Get code-coverage of fuzzing process

[centic9]

Is there a way to see code-coverage similar to the report that JaCoCoi tself provides?

It would be useful to see how to improve the fuzzing implementation to visit more code parts.

I tried the coverage functionality of libfuzzer but this is too low-level.

[fmeum]

We just merged a commit that makes Jazzer honor JAVA_OPTS. With this, you can get coverage as follows:

1. Add the relevant Jacoco settings to JAVA_OPTS just as you would with an ordinary application (e.g., use -javaagent pointing to the Jacoco jar).
2. In addition, pass --nohooks to Jazzer. This will disable all instrumentation usually performed by Jazzer.
3. If your fuzzing corpus is in /fuzzing, also pass -runs=0 /fuzzing. These arguments are passed through to libFuzzer and tell it to test every file in that directory once and then exit.

@centic9 Could you give this process a try?
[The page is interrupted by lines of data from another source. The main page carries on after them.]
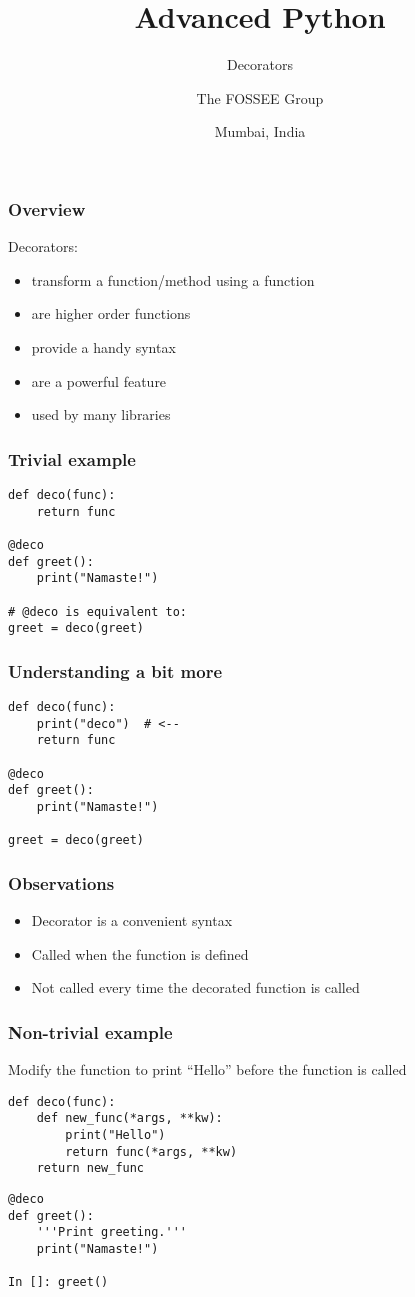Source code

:\documentclass[14pt,compress,aspectratio=169]{beamer}
\title[Decorators]{Advanced Python}
\subtitle{Decorators}
\author[FOSSEE] {The FOSSEE Group}
\institute[IIT Bombay] {Department of Aerospace Engineering\\IIT Bombay}
\date[] {Mumbai, India}
\begin{document}
\begin{frame}
  \titlepage
\end{frame}

\begin{frame}[fragile]
  \frametitle{Overview}
  Decorators:
  \begin{itemize}
  \item transform a function/method using a function
  \item are higher order functions
  \item provide a handy syntax
  \item are a powerful feature
  \item used by many libraries
  \end{itemize}
\end{frame}

\begin{frame}[fragile]
  \frametitle{Trivial example}
\begin{lstlisting}
def deco(func):
    return func

@deco
def greet():
    print("Namaste!")

# @deco is equivalent to:
greet = deco(greet)
\end{lstlisting}
\end{frame}

\begin{frame}[fragile]
  \frametitle{Understanding a bit more}
\begin{lstlisting}
def deco(func):
    print("deco")  # <--
    return func

@deco
def greet():
    print("Namaste!")

greet = deco(greet)
\end{lstlisting}
\end{frame}

\begin{frame}
  \frametitle{Observations}
  \begin{itemize}
  \item Decorator is a convenient syntax
  \item Called when the function is defined
  \item Not called every time the decorated function is called
  \end{itemize}
\end{frame}

\begin{frame}
  \frametitle{Non-trivial example}
Modify the function to print ``Hello'' before the function is called
\begin{lstlisting}
def deco(func):
    def new_func(*args, **kw):
        print("Hello")
        return func(*args, **kw)
    return new_func
\end{lstlisting}
\pause
\begin{lstlisting}
@deco
def greet():
    '''Print greeting.'''
    print("Namaste!")

In []: greet()

\end{lstlisting}
\end{frame}
\end{document}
If it works for you, we could add it to the README.

[centic9]

Thanks for the hints, the new JAVA_OPTS is actually not even required as the --java_args option already allows to do this.

Only tricky thing is to escape the colon in the -javaagent argument to not have the java_args split by Jazzer.

The following steps did work for me with the current release 0.10.0:

# Fetch JaCoCo Agent
wget --continue https://repo1.maven.org/maven2/org/jacoco/jacoco/0.8.7/jacoco-0.8.7.zip
unzip -o jacoco-0.8.7.zip lib/jacocoagent.jar
mv lib/jacocoagent.jar build/
rmdir lib
mkdir -p build/jacoco

# Run Jazzer with JaCoCo-Agent to produce coverage information
./jazzer \
  --cp=build/libs/fuzz-all.jar \
  --instrumentation_includes=org.example.** \
  --target_class=org.example.Fuzz \
  --nohooks \
  --jvm_args="-javaagent\\:build/jacocoagent.jar=destfile=build/jacoco/corpus.exec" \
  -runs=0 \
  corpus

# now use the Ant/Gradle Task or the CLI to create the report
# see https://www.jacoco.org/jacoco/trunk/doc/

Adding something like this to the README would be nice!